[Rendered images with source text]
------------------------------------------------------------------------

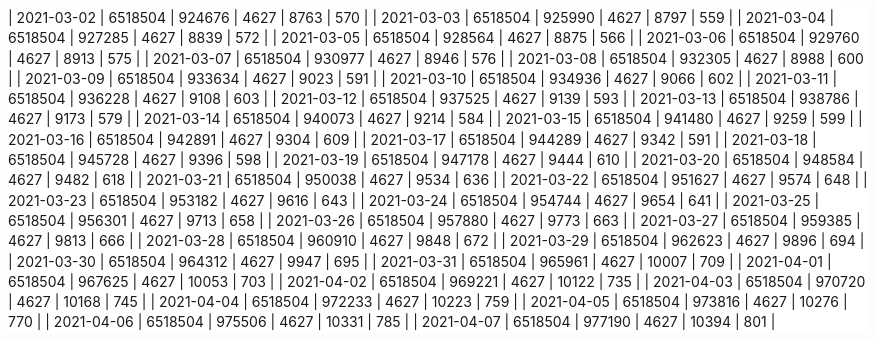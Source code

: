 | 2021-03-02 | 6518504 | 924676 | 4627 | 8763 | 570 |
| 2021-03-03 | 6518504 | 925990 | 4627 | 8797 | 559 |
| 2021-03-04 | 6518504 | 927285 | 4627 | 8839 | 572 |
| 2021-03-05 | 6518504 | 928564 | 4627 | 8875 | 566 |
| 2021-03-06 | 6518504 | 929760 | 4627 | 8913 | 575 |
| 2021-03-07 | 6518504 | 930977 | 4627 | 8946 | 576 |
| 2021-03-08 | 6518504 | 932305 | 4627 | 8988 | 600 |
| 2021-03-09 | 6518504 | 933634 | 4627 | 9023 | 591 |
| 2021-03-10 | 6518504 | 934936 | 4627 | 9066 | 602 |
| 2021-03-11 | 6518504 | 936228 | 4627 | 9108 | 603 |
| 2021-03-12 | 6518504 | 937525 | 4627 | 9139 | 593 |
| 2021-03-13 | 6518504 | 938786 | 4627 | 9173 | 579 |
| 2021-03-14 | 6518504 | 940073 | 4627 | 9214 | 584 |
| 2021-03-15 | 6518504 | 941480 | 4627 | 9259 | 599 |
| 2021-03-16 | 6518504 | 942891 | 4627 | 9304 | 609 |
| 2021-03-17 | 6518504 | 944289 | 4627 | 9342 | 591 |
| 2021-03-18 | 6518504 | 945728 | 4627 | 9396 | 598 |
| 2021-03-19 | 6518504 | 947178 | 4627 | 9444 | 610 |
| 2021-03-20 | 6518504 | 948584 | 4627 | 9482 | 618 |
| 2021-03-21 | 6518504 | 950038 | 4627 | 9534 | 636 |
| 2021-03-22 | 6518504 | 951627 | 4627 | 9574 | 648 |
| 2021-03-23 | 6518504 | 953182 | 4627 | 9616 | 643 |
| 2021-03-24 | 6518504 | 954744 | 4627 | 9654 | 641 |
| 2021-03-25 | 6518504 | 956301 | 4627 | 9713 | 658 |
| 2021-03-26 | 6518504 | 957880 | 4627 | 9773 | 663 |
| 2021-03-27 | 6518504 | 959385 | 4627 | 9813 | 666 |
| 2021-03-28 | 6518504 | 960910 | 4627 | 9848 | 672 |
| 2021-03-29 | 6518504 | 962623 | 4627 | 9896 | 694 |
| 2021-03-30 | 6518504 | 964312 | 4627 | 9947 | 695 |
| 2021-03-31 | 6518504 | 965961 | 4627 | 10007 | 709 |
| 2021-04-01 | 6518504 | 967625 | 4627 | 10053 | 703 |
| 2021-04-02 | 6518504 | 969221 | 4627 | 10122 | 735 |
| 2021-04-03 | 6518504 | 970720 | 4627 | 10168 | 745 |
| 2021-04-04 | 6518504 | 972233 | 4627 | 10223 | 759 |
| 2021-04-05 | 6518504 | 973816 | 4627 | 10276 | 770 |
| 2021-04-06 | 6518504 | 975506 | 4627 | 10331 | 785 |
| 2021-04-07 | 6518504 | 977190 | 4627 | 10394 | 801 |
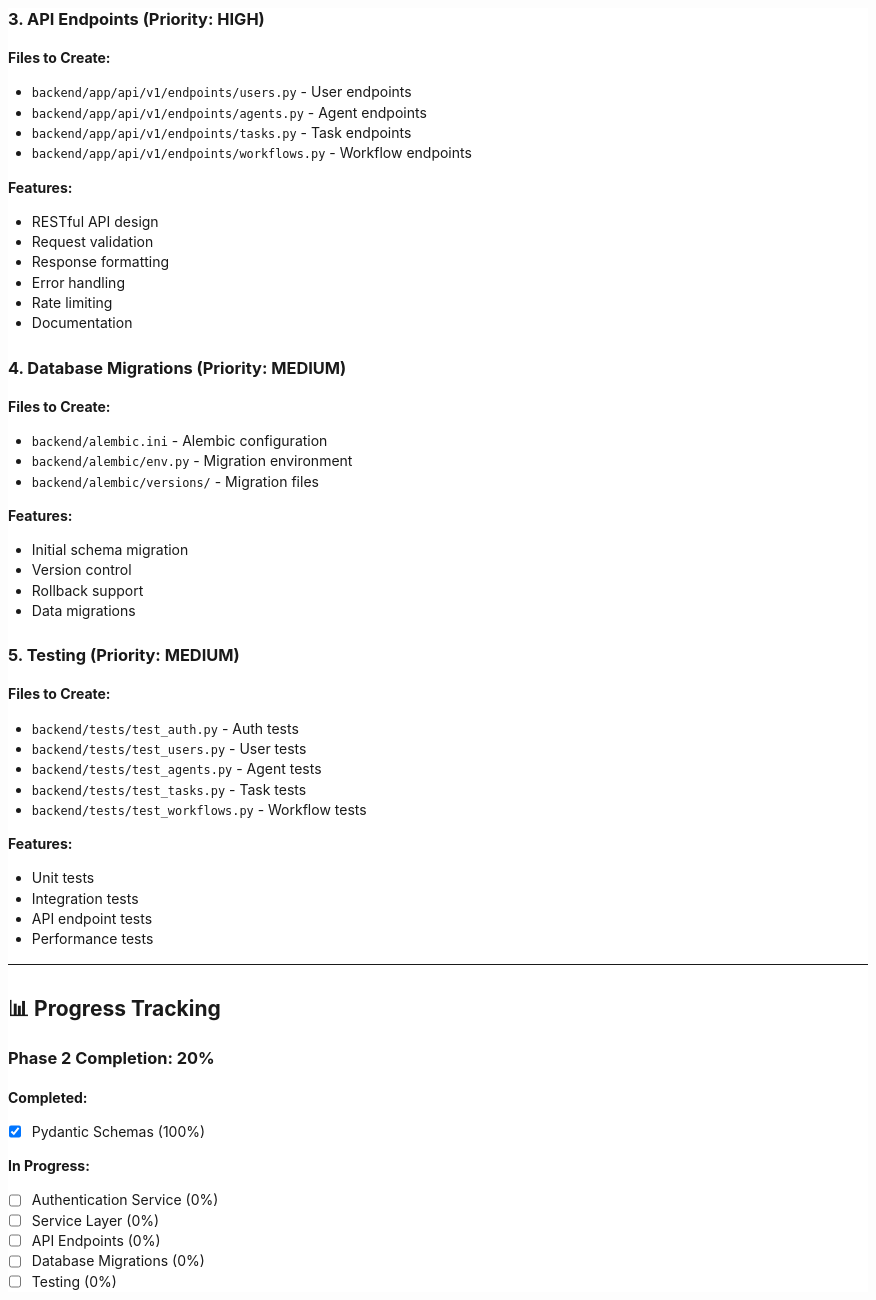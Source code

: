 ### 3. API Endpoints (Priority: HIGH)
**Files to Create:**
- `backend/app/api/v1/endpoints/users.py` - User endpoints
- `backend/app/api/v1/endpoints/agents.py` - Agent endpoints
- `backend/app/api/v1/endpoints/tasks.py` - Task endpoints
- `backend/app/api/v1/endpoints/workflows.py` - Workflow endpoints

**Features:**
- RESTful API design
- Request validation
- Response formatting
- Error handling
- Rate limiting
- Documentation

### 4. Database Migrations (Priority: MEDIUM)
**Files to Create:**
- `backend/alembic.ini` - Alembic configuration
- `backend/alembic/env.py` - Migration environment
- `backend/alembic/versions/` - Migration files

**Features:**
- Initial schema migration
- Version control
- Rollback support
- Data migrations

### 5. Testing (Priority: MEDIUM)
**Files to Create:**
- `backend/tests/test_auth.py` - Auth tests
- `backend/tests/test_users.py` - User tests
- `backend/tests/test_agents.py` - Agent tests
- `backend/tests/test_tasks.py` - Task tests
- `backend/tests/test_workflows.py` - Workflow tests

**Features:**
- Unit tests
- Integration tests
- API endpoint tests
- Performance tests

---

## 📊 Progress Tracking

### Phase 2 Completion: 20%

**Completed:**
- [x] Pydantic Schemas (100%)

**In Progress:**
- [ ] Authentication Service (0%)
- [ ] Service Layer (0%)
- [ ] API Endpoints (0%)
- [ ] Database Migrations (0%)
- [ ] Testing (0%)
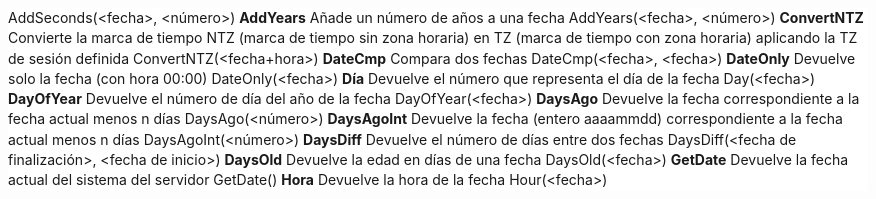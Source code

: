 <td>AddSeconds(&lt;fecha&gt;, &lt;número&gt;)</td>
</tr>
<tr>
<td><strong>AddYears</strong></td>
<td>Añade un número de años a una fecha</td>
<td>AddYears(&lt;fecha&gt;, &lt;número&gt;)</td>
</tr>
<tr>
<td><strong>ConvertNTZ</strong></td>
<td>Convierte la marca de tiempo NTZ (marca de tiempo sin zona horaria) en TZ (marca de tiempo con zona horaria) aplicando la TZ de sesión definida</td>
<td>ConvertNTZ(&lt;fecha+hora&gt;)</td>
</tr>
<tr>
<td><strong>DateCmp</strong></td>
<td>Compara dos fechas</td>
<td>DateCmp(&lt;fecha&gt;, &lt;fecha&gt;)</td>
</tr>
<tr>
<td><strong>DateOnly</strong></td>
<td>Devuelve solo la fecha (con hora 00:00)</td>
<td>DateOnly(&lt;fecha&gt;)</td>
</tr>
<tr>
<td><strong>Día</strong></td>
<td>Devuelve el número que representa el día de la fecha</td>
<td>Day(&lt;fecha&gt;)</td>
</tr>
<tr>
<td><strong>DayOfYear</strong></td>
<td>Devuelve el número de día del año de la fecha</td>
<td>DayOfYear(&lt;fecha&gt;)</td>
</tr>
<tr>
<td><strong>DaysAgo</strong></td>
<td>Devuelve la fecha correspondiente a la fecha actual menos n días</td>
<td>DaysAgo(&lt;número&gt;)</td>
</tr>
<tr>
<td><strong>DaysAgoInt</strong></td>
<td>Devuelve la fecha (entero aaaammdd) correspondiente a la fecha actual menos n días</td>
<td>DaysAgoInt(&lt;número&gt;)</td>
</tr>
<tr>
<td><strong>DaysDiff</strong></td>
<td>Devuelve el número de días entre dos fechas</td>
<td>DaysDiff(&lt;fecha de finalización&gt;, &lt;fecha de inicio&gt;)</td>
</tr>
<tr>
<td><strong>DaysOld</strong></td>
<td>Devuelve la edad en días de una fecha</td>
<td>DaysOld(&lt;fecha&gt;)</td>
</tr>
<tr>
<td><strong>GetDate</strong></td>
<td>Devuelve la fecha actual del sistema del servidor</td>
<td>GetDate()</td>
</tr>
<tr>
<td><strong>Hora</strong></td>
<td>Devuelve la hora de la fecha</td>
<td>Hour(&lt;fecha&gt;)</td>
</tr>
<tr>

------------------------------------------------------------------------

• **Your objective**
Pictures are to be left out; repeat all the remaining data exactly.

• **Task response**
Source code

: | 2021-03-02 | 6518504 | 924676 | 4627 | 8763 | 570 |
| 2021-03-03 | 6518504 | 925990 | 4627 | 8797 | 559 |
| 2021-03-04 | 6518504 | 927285 | 4627 | 8839 | 572 |
| 2021-03-05 | 6518504 | 928564 | 4627 | 8875 | 566 |
| 2021-03-06 | 6518504 | 929760 | 4627 | 8913 | 575 |
| 2021-03-07 | 6518504 | 930977 | 4627 | 8946 | 576 |
| 2021-03-08 | 6518504 | 932305 | 4627 | 8988 | 600 |
| 2021-03-09 | 6518504 | 933634 | 4627 | 9023 | 591 |
| 2021-03-10 | 6518504 | 934936 | 4627 | 9066 | 602 |
| 2021-03-11 | 6518504 | 936228 | 4627 | 9108 | 603 |
| 2021-03-12 | 6518504 | 937525 | 4627 | 9139 | 593 |
| 2021-03-13 | 6518504 | 938786 | 4627 | 9173 | 579 |
| 2021-03-14 | 6518504 | 940073 | 4627 | 9214 | 584 |
| 2021-03-15 | 6518504 | 941480 | 4627 | 9259 | 599 |
| 2021-03-16 | 6518504 | 942891 | 4627 | 9304 | 609 |
| 2021-03-17 | 6518504 | 944289 | 4627 | 9342 | 591 |
| 2021-03-18 | 6518504 | 945728 | 4627 | 9396 | 598 |
| 2021-03-19 | 6518504 | 947178 | 4627 | 9444 | 610 |
| 2021-03-20 | 6518504 | 948584 | 4627 | 9482 | 618 |
| 2021-03-21 | 6518504 | 950038 | 4627 | 9534 | 636 |
| 2021-03-22 | 6518504 | 951627 | 4627 | 9574 | 648 |
| 2021-03-23 | 6518504 | 953182 | 4627 | 9616 | 643 |
| 2021-03-24 | 6518504 | 954744 | 4627 | 9654 | 641 |
| 2021-03-25 | 6518504 | 956301 | 4627 | 9713 | 658 |
| 2021-03-26 | 6518504 | 957880 | 4627 | 9773 | 663 |
| 2021-03-27 | 6518504 | 959385 | 4627 | 9813 | 666 |
| 2021-03-28 | 6518504 | 960910 | 4627 | 9848 | 672 |
| 2021-03-29 | 6518504 | 962623 | 4627 | 9896 | 694 |
| 2021-03-30 | 6518504 | 964312 | 4627 | 9947 | 695 |
| 2021-03-31 | 6518504 | 965961 | 4627 | 10007 | 709 |
| 2021-04-01 | 6518504 | 967625 | 4627 | 10053 | 703 |
| 2021-04-02 | 6518504 | 969221 | 4627 | 10122 | 735 |
| 2021-04-03 | 6518504 | 970720 | 4627 | 10168 | 745 |
| 2021-04-04 | 6518504 | 972233 | 4627 | 10223 | 759 |
| 2021-04-05 | 6518504 | 973816 | 4627 | 10276 | 770 |
| 2021-04-06 | 6518504 | 975506 | 4627 | 10331 | 785 |
| 2021-04-07 | 6518504 | 977190 | 4627 | 10394 | 801 |
Source code

: ### 3. API Endpoints (Priority: HIGH)
**Files to Create:**
- `backend/app/api/v1/endpoints/users.py` - User endpoints
- `backend/app/api/v1/endpoints/agents.py` - Agent endpoints
- `backend/app/api/v1/endpoints/tasks.py` - Task endpoints
- `backend/app/api/v1/endpoints/workflows.py` - Workflow endpoints

**Features:**
- RESTful API design
- Request validation
- Response formatting
- Error handling
- Rate limiting
- Documentation

### 4. Database Migrations (Priority: MEDIUM)
**Files to Create:**
- `backend/alembic.ini` - Alembic configuration
- `backend/alembic/env.py` - Migration environment
- `backend/alembic/versions/` - Migration files

**Features:**
- Initial schema migration
- Version control
- Rollback support
- Data migrations

### 5. Testing (Priority: MEDIUM)
**Files to Create:**
- `backend/tests/test_auth.py` - Auth tests
- `backend/tests/test_users.py` - User tests
- `backend/tests/test_agents.py` - Agent tests
- `backend/tests/test_tasks.py` - Task tests
- `backend/tests/test_workflows.py` - Workflow tests

**Features:**
- Unit tests
- Integration tests
- API endpoint tests
- Performance tests

---

## 📊 Progress Tracking

### Phase 2 Completion: 20%

**Completed:**
- [x] Pydantic Schemas (100%)

**In Progress:**
- [ ] Authentication Service (0%)
- [ ] Service Layer (0%)
- [ ] API Endpoints (0%)
- [ ] Database Migrations (0%)
- [ ] Testing (0%)
Source code

: <td>AddSeconds(&lt;fecha&gt;, &lt;número&gt;)</td>
</tr>
<tr>
<td><strong>AddYears</strong></td>
<td>Añade un número de años a una fecha</td>
<td>AddYears(&lt;fecha&gt;, &lt;número&gt;)</td>
</tr>
<tr>
<td><strong>ConvertNTZ</strong></td>
<td>Convierte la marca de tiempo NTZ (marca de tiempo sin zona horaria) en TZ (marca de tiempo con zona horaria) aplicando la TZ de sesión definida</td>
<td>ConvertNTZ(&lt;fecha+hora&gt;)</td>
</tr>
<tr>
<td><strong>DateCmp</strong></td>
<td>Compara dos fechas</td>
<td>DateCmp(&lt;fecha&gt;, &lt;fecha&gt;)</td>
</tr>
<tr>
<td><strong>DateOnly</strong></td>
<td>Devuelve solo la fecha (con hora 00:00)</td>
<td>DateOnly(&lt;fecha&gt;)</td>
</tr>
<tr>
<td><strong>Día</strong></td>
<td>Devuelve el número que representa el día de la fecha</td>
<td>Day(&lt;fecha&gt;)</td>
</tr>
<tr>
<td><strong>DayOfYear</strong></td>
<td>Devuelve el número de día del año de la fecha</td>
<td>DayOfYear(&lt;fecha&gt;)</td>
</tr>
<tr>
<td><strong>DaysAgo</strong></td>
<td>Devuelve la fecha correspondiente a la fecha actual menos n días</td>
<td>DaysAgo(&lt;número&gt;)</td>
</tr>
<tr>
<td><strong>DaysAgoInt</strong></td>
<td>Devuelve la fecha (entero aaaammdd) correspondiente a la fecha actual menos n días</td>
<td>DaysAgoInt(&lt;número&gt;)</td>
</tr>
<tr>
<td><strong>DaysDiff</strong></td>
<td>Devuelve el número de días entre dos fechas</td>
<td>DaysDiff(&lt;fecha de finalización&gt;, &lt;fecha de inicio&gt;)</td>
</tr>
<tr>
<td><strong>DaysOld</strong></td>
<td>Devuelve la edad en días de una fecha</td>
<td>DaysOld(&lt;fecha&gt;)</td>
</tr>
<tr>
<td><strong>GetDate</strong></td>
<td>Devuelve la fecha actual del sistema del servidor</td>
<td>GetDate()</td>
</tr>
<tr>
<td><strong>Hora</strong></td>
<td>Devuelve la hora de la fecha</td>
<td>Hour(&lt;fecha&gt;)</td>
</tr>
<tr>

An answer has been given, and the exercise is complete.